The SPNegoLoginModule is used for enabling Kerberos authentication functions on the J2EE Engine. You can add the login module to a login module stack and thereby use Kerberos authentication with or without a fallback authentication mechanism.

Structure

For an overview of the configuration properties for SPNegoLoginModule, see the table below:

Property	Type	Possible Values	Default Values	Description
com.sap.spnego.jgss.name	Required			Kerberos Principal Name of the J2EE Engine.
com.sap.spnego.uid.resolution.attr	Optional	uniquename for resolution mode simple krb5principalname for resolution mode prefixbased		Name of the user attribute used to search for the J2EE Engine service user in the KDC user store.
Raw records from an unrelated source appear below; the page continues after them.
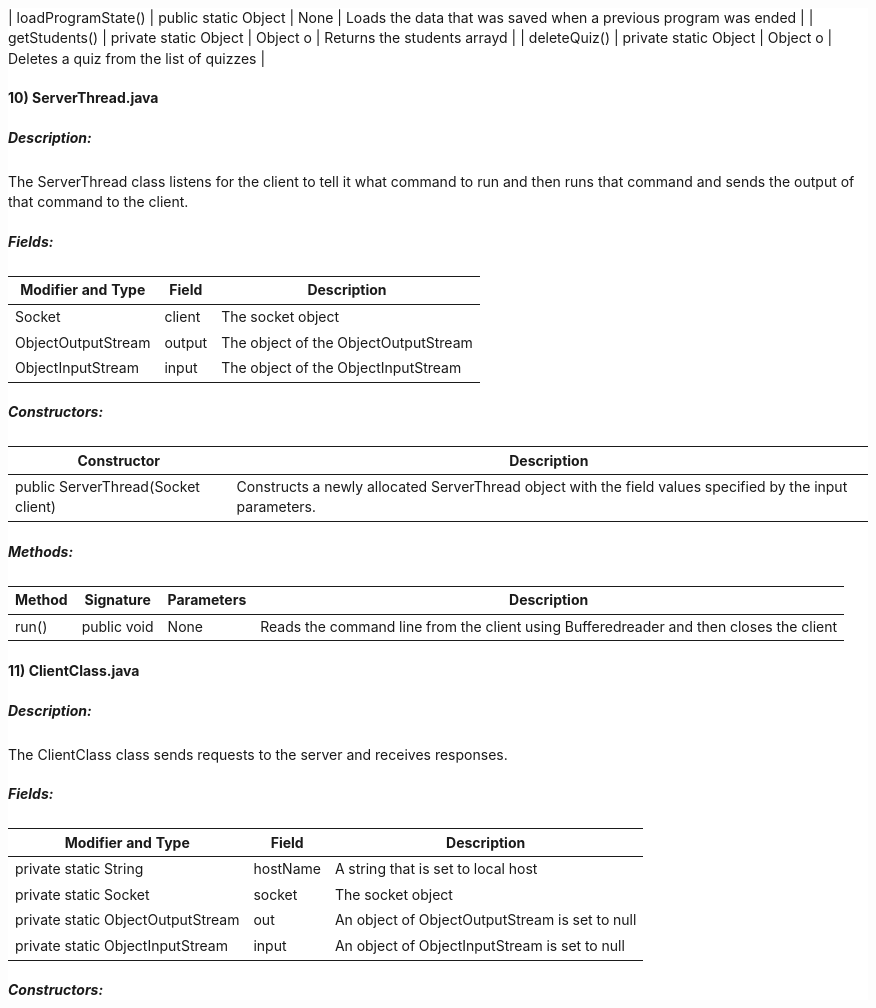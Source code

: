 | loadProgramState()  | public static Object  | None | Loads the data that was saved when a previous program was ended |
| getStudents()  | private static Object  | Object o | Returns the students arrayd |
| deleteQuiz()  | private static Object  | Object o | Deletes a quiz from the list of quizzes |
 
#### 10) ServerThread.java
 
##### Description: 
<p> The ServerThread class listens for the client to tell it what command to run and then runs that command and sends the output of that command to the client. </p>

##### Fields: 
| Modifier and Type  | Field | Description |
| ------------- | ------------- | ------------- |
| Socket | client | The socket object | 
| ObjectOutputStream | output | The object of the ObjectOutputStream | 
| ObjectInputStream | input | The object of the ObjectInputStream | 

##### Constructors: 

| Constructor  | Description |
| ------------- | ------------- |
|  public ServerThread(Socket client) | Constructs a newly allocated ServerThread object with the field values specified by the input parameters. |

##### Methods: 

| Method  | Signature | Parameters  | Description |
| ------------- | ------------- | ------------- | ------------- |
| run()  | public void  | None | Reads the command line from the client using Bufferedreader and then closes the client |


#### 11) ClientClass.java
 
##### Description: 
<p> The ClientClass class sends requests to the server and receives responses. </p>

##### Fields: 
| Modifier and Type  | Field | Description |
| ------------- | ------------- | ------------- |
| private static String | hostName | A string that is set to local host | 
| private static Socket | socket | The socket object  | 
| private static ObjectOutputStream | out | An object of ObjectOutputStream is set to null | 
| private static ObjectInputStream | input | An object of ObjectInputStream is set to null |  


##### Constructors: 
 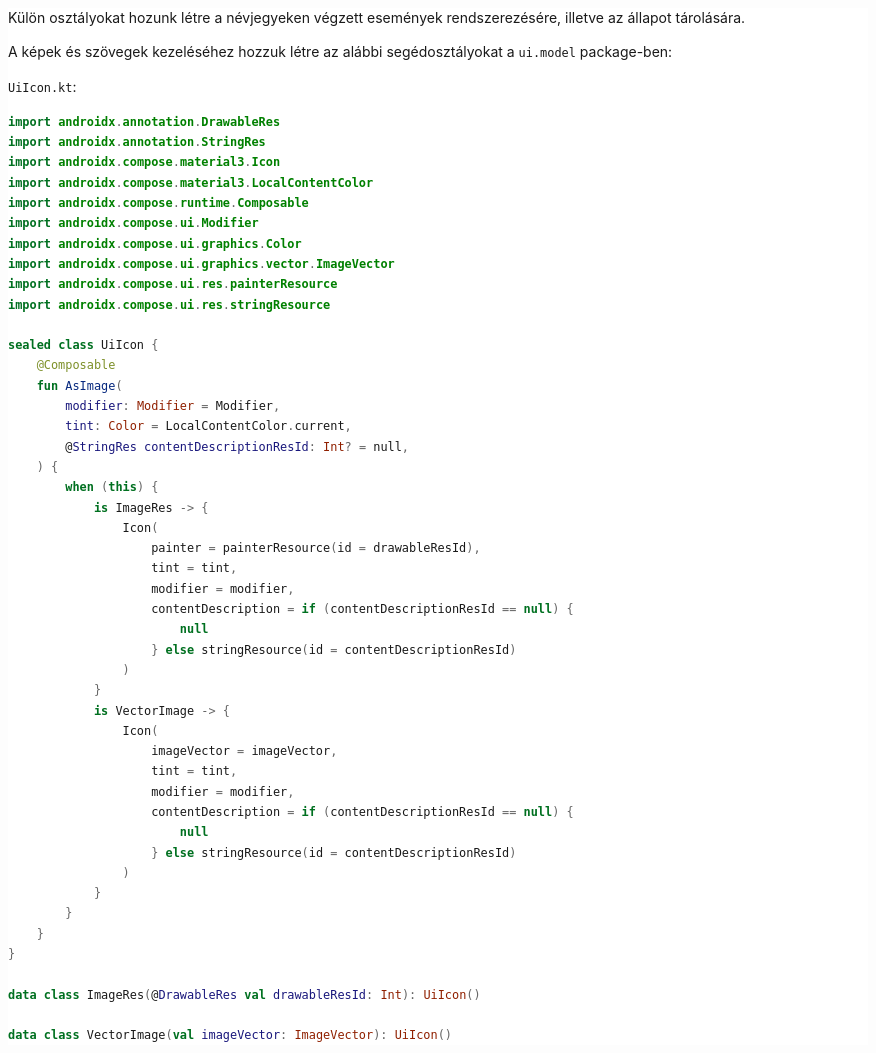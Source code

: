 Külön osztályokat hozunk létre a névjegyeken végzett események rendszerezésére, illetve az állapot tárolására.

A képek és szövegek kezeléséhez hozzuk létre az alábbi segédosztályokat a `ui.model` package-ben:

`UiIcon.kt`:
```kotlin
import androidx.annotation.DrawableRes
import androidx.annotation.StringRes
import androidx.compose.material3.Icon
import androidx.compose.material3.LocalContentColor
import androidx.compose.runtime.Composable
import androidx.compose.ui.Modifier
import androidx.compose.ui.graphics.Color
import androidx.compose.ui.graphics.vector.ImageVector
import androidx.compose.ui.res.painterResource
import androidx.compose.ui.res.stringResource

sealed class UiIcon {
    @Composable
    fun AsImage(
        modifier: Modifier = Modifier,
        tint: Color = LocalContentColor.current,
        @StringRes contentDescriptionResId: Int? = null,
    ) {
        when (this) {
            is ImageRes -> {
                Icon(
                    painter = painterResource(id = drawableResId),
                    tint = tint,
                    modifier = modifier,
                    contentDescription = if (contentDescriptionResId == null) {
                        null
                    } else stringResource(id = contentDescriptionResId)
                )
            }
            is VectorImage -> {
                Icon(
                    imageVector = imageVector,
                    tint = tint,
                    modifier = modifier,
                    contentDescription = if (contentDescriptionResId == null) {
                        null
                    } else stringResource(id = contentDescriptionResId)
                )
            }
        }
    }
}

data class ImageRes(@DrawableRes val drawableResId: Int): UiIcon()

data class VectorImage(val imageVector: ImageVector): UiIcon()
```
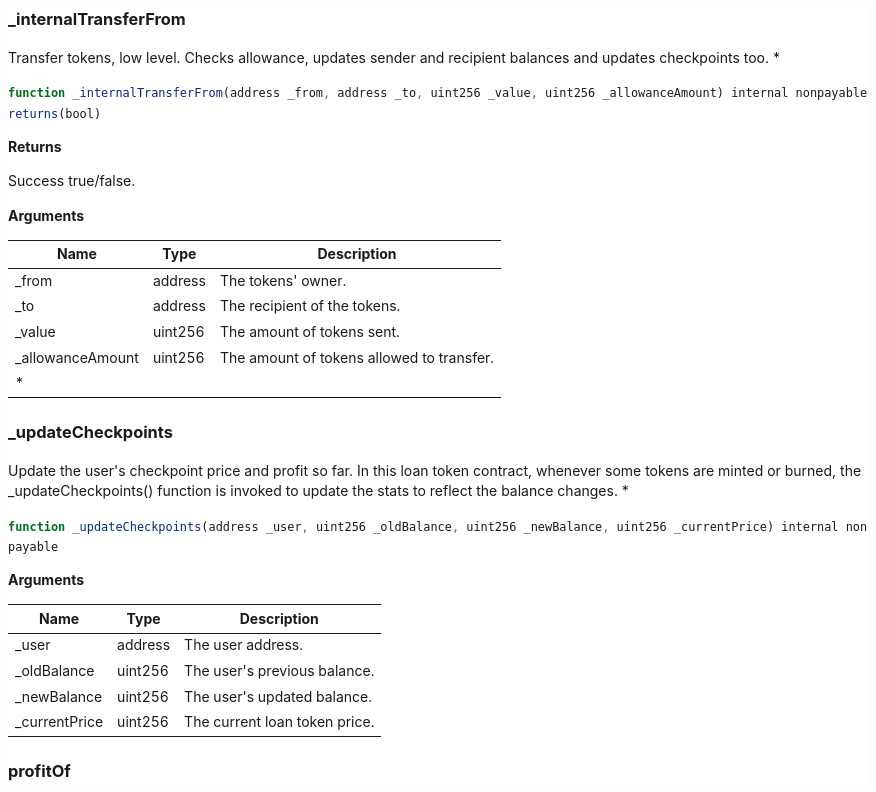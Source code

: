 ### \_internalTransferFrom

Transfer tokens, low level.
Checks allowance, updates sender and recipient balances
and updates checkpoints too. \*

```js
function _internalTransferFrom(address _from, address _to, uint256 _value, uint256 _allowanceAmount) internal nonpayable
returns(bool)
```

**Returns**

Success true/false.

**Arguments**

| Name              | Type    | Description                               |
| ----------------- | ------- | ----------------------------------------- |
| \_from            | address | The tokens' owner.                        |
| \_to              | address | The recipient of the tokens.              |
| \_value           | uint256 | The amount of tokens sent.                |
| \_allowanceAmount | uint256 | The amount of tokens allowed to transfer. |
| \*                |

### \_updateCheckpoints

Update the user's checkpoint price and profit so far.
In this loan token contract, whenever some tokens are minted or burned,
the \_updateCheckpoints() function is invoked to update the stats to
reflect the balance changes. \*

```js
function _updateCheckpoints(address _user, uint256 _oldBalance, uint256 _newBalance, uint256 _currentPrice) internal nonpayable
```

**Arguments**

| Name           | Type    | Description                   |
| -------------- | ------- | ----------------------------- |
| \_user         | address | The user address.             |
| \_oldBalance   | uint256 | The user's previous balance.  |
| \_newBalance   | uint256 | The user's updated balance.   |
| \_currentPrice | uint256 | The current loan token price. |

### profitOf
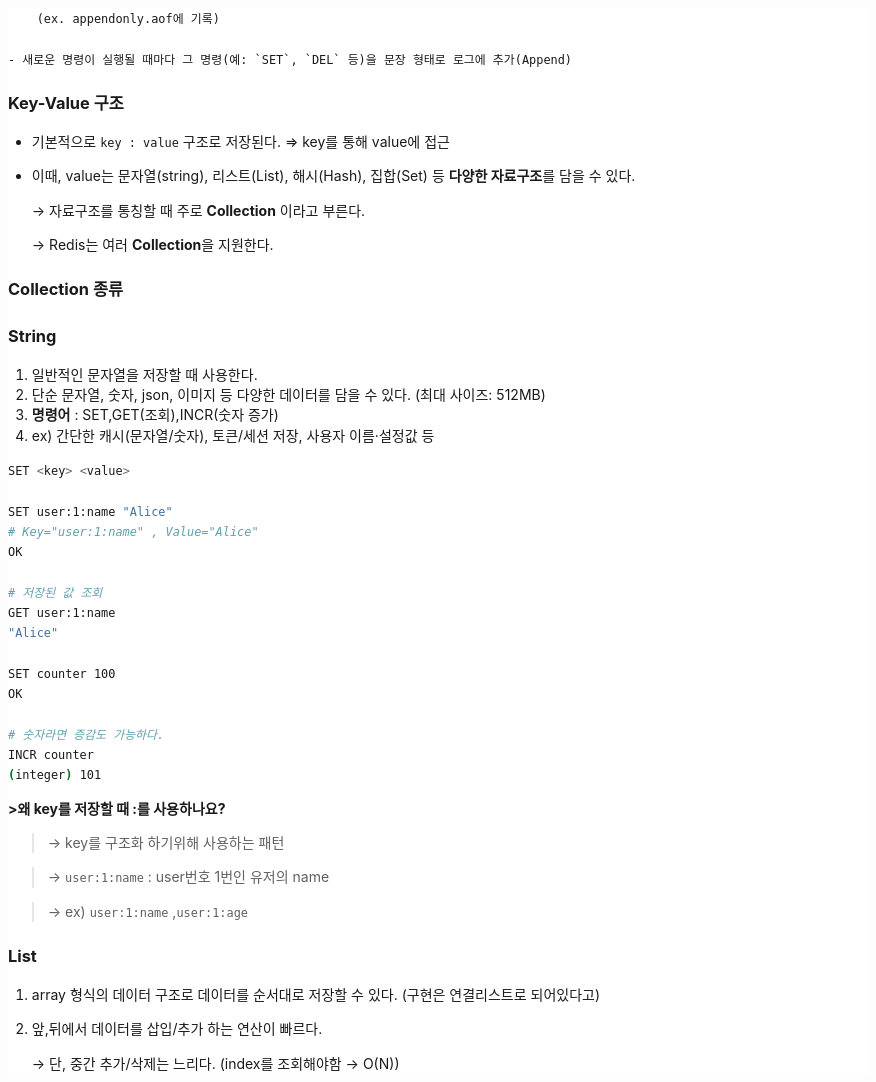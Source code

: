         (ex. appendonly.aof에 기록)
        
    - 새로운 명령이 실행될 때마다 그 명령(예: `SET`, `DEL` 등)을 문장 형태로 로그에 추가(Append)

### **Key-Value 구조**

- 기본적으로 `key : value`  구조로 저장된다. ⇒ key를 통해 value에 접근
- 이때, value는 문자열(string), 리스트(List), 해시(Hash), 집합(Set) 등 **다양한 자료구조**를 담을 수 있다.
    
    → 자료구조를 통칭할 때 주로 **Collection** 이라고 부른다.
    
    → Redis는 여러 **Collection**을 지원한다.
    

### Collection 종류

### String

1. 일반적인 문자열을 저장할 때 사용한다.
2. 단순 문자열, 숫자, json, 이미지 등 다양한 데이터를 담을 수 있다. (최대 사이즈: 512MB)
3. **명령어** : SET,GET(조회),INCR(숫자 증가)
4. ex) 간단한 캐시(문자열/숫자), 토큰/세션 저장, 사용자 이름·설정값 등

```bash
SET <key> <value>

SET user:1:name "Alice"
# Key="user:1:name" , Value="Alice"
OK

# 저장된 값 조회
GET user:1:name
"Alice"

SET counter 100
OK

# 숫자라면 증감도 가능하다.
INCR counter
(integer) 101
```

**>왜 key를 저장할 때 :를 사용하나요?**

>→ key를 구조화 하기위해 사용하는 패턴

>→ `user:1:name` : user번호 1번인 유저의 name

>→ ex) `user:1:name` ,`user:1:age`

### List

1. array 형식의 데이터 구조로 데이터를 순서대로 저장할 수 있다. (구현은 연결리스트로 되어있다고)
2. 앞,뒤에서 데이터를 삽입/추가 하는 연산이 빠르다.
    
    → 단, 중간 추가/삭제는 느리다. (index를 조회해야함 → O(N))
The value of this property depends on the value of the property com.sap.spnego.uid.resolution.mode
com.sap.spnego.uid.resolution.mode	Optional	none simple prefixbased	simple	Specifies the user resolution mode that the UME uses to resolve the J2EE Engine user account from the KPN. For more information, see UME Configuration.
com.sap.spnego.jgss.name.type	Optional	0 1	1	The value 0 specifies that the Kerberos Principal Name (KPN) is a host based principal, for example HTTP@hades.customer.de The value 1 specifies that the KPN is a user name, for example HTTP/hades.customer.de@IT.CUSTOMER.DE.
com.sap.spnego.jgss.mech	Optional		1.2.840.113554.1.2.2	Specifies the GSS API mechanism for the name parameter.
com.sap.spnego.jgss.supp_mechs	Optional		1.2.840.113554.1.2.2 1.2.840.48018.1.2.2	Identifiers of the supported SPNego mechanisms. Currently two mechanisms are supported, both of which are Kerberos.
com.sap.spnego.creds_in_thread	Optional	true false	false	Specifies whether the first credential acquisition takes place in a separate thread. Recommended for Sun platforms.